Word for word, repeat the lines of the records from the first line up to and including the line that contains "Depois de um", passing over any pictures.
[The records — start]
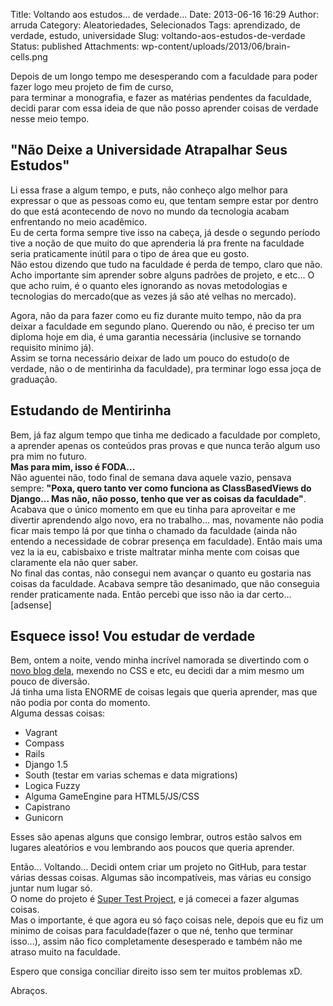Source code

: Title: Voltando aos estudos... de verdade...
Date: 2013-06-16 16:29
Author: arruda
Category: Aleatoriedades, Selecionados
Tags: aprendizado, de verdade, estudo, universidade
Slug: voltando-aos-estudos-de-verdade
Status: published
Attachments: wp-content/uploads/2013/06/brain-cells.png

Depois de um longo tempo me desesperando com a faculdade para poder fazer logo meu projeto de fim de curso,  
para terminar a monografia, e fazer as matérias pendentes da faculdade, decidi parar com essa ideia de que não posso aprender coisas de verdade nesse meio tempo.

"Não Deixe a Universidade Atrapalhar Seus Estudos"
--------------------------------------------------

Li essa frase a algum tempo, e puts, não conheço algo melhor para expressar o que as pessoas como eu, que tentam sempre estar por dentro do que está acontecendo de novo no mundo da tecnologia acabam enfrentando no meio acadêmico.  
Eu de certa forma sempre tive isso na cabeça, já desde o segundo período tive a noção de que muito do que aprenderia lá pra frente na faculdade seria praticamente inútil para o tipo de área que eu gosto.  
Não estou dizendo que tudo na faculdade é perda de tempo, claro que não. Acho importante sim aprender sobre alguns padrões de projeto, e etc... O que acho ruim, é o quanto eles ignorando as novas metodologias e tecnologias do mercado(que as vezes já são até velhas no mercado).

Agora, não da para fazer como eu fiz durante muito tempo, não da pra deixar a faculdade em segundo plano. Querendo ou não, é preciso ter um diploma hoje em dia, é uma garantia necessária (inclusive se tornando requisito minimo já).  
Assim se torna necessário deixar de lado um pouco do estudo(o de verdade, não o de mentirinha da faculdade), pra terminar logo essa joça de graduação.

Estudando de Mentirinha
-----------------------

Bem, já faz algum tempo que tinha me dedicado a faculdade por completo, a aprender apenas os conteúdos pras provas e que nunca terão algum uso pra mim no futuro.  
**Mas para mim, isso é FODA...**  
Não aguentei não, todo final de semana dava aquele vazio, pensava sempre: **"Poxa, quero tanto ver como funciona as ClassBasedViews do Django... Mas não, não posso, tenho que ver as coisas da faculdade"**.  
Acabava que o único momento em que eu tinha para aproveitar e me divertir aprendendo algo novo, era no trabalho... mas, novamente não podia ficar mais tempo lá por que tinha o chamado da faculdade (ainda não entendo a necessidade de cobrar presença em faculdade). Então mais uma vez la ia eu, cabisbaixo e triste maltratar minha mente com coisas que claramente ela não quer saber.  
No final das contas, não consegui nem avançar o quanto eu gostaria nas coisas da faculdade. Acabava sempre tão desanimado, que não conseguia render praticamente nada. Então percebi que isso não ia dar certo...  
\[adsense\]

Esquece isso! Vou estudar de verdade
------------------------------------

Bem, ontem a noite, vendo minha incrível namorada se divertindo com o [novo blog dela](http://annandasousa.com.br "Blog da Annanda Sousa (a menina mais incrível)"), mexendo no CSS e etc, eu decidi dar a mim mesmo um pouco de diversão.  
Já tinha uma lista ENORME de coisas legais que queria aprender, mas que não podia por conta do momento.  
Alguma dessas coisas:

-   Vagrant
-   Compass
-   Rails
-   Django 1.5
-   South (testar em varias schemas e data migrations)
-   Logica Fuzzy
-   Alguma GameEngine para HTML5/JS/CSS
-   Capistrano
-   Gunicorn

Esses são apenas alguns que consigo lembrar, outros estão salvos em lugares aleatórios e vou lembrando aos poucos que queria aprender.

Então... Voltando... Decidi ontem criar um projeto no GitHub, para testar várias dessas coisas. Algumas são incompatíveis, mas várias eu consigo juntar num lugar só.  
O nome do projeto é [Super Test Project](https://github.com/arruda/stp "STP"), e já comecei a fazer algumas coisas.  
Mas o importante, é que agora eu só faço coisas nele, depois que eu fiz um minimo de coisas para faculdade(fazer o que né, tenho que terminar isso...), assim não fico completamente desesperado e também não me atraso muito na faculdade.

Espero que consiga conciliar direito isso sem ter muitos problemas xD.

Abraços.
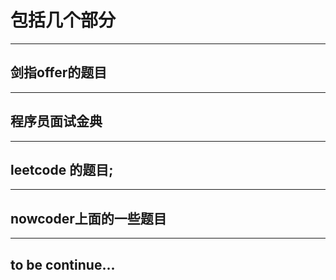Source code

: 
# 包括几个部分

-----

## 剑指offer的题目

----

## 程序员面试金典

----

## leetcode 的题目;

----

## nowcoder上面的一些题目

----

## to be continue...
[The records — finish]
### Reply
Source code

: Title: Voltando aos estudos... de verdade...
Date: 2013-06-16 16:29
Author: arruda
Category: Aleatoriedades, Selecionados
Tags: aprendizado, de verdade, estudo, universidade
Slug: voltando-aos-estudos-de-verdade
Status: published
Attachments: wp-content/uploads/2013/06/brain-cells.png

Depois de um longo tempo me desesperando com a faculdade para poder fazer logo meu projeto de fim de curso,  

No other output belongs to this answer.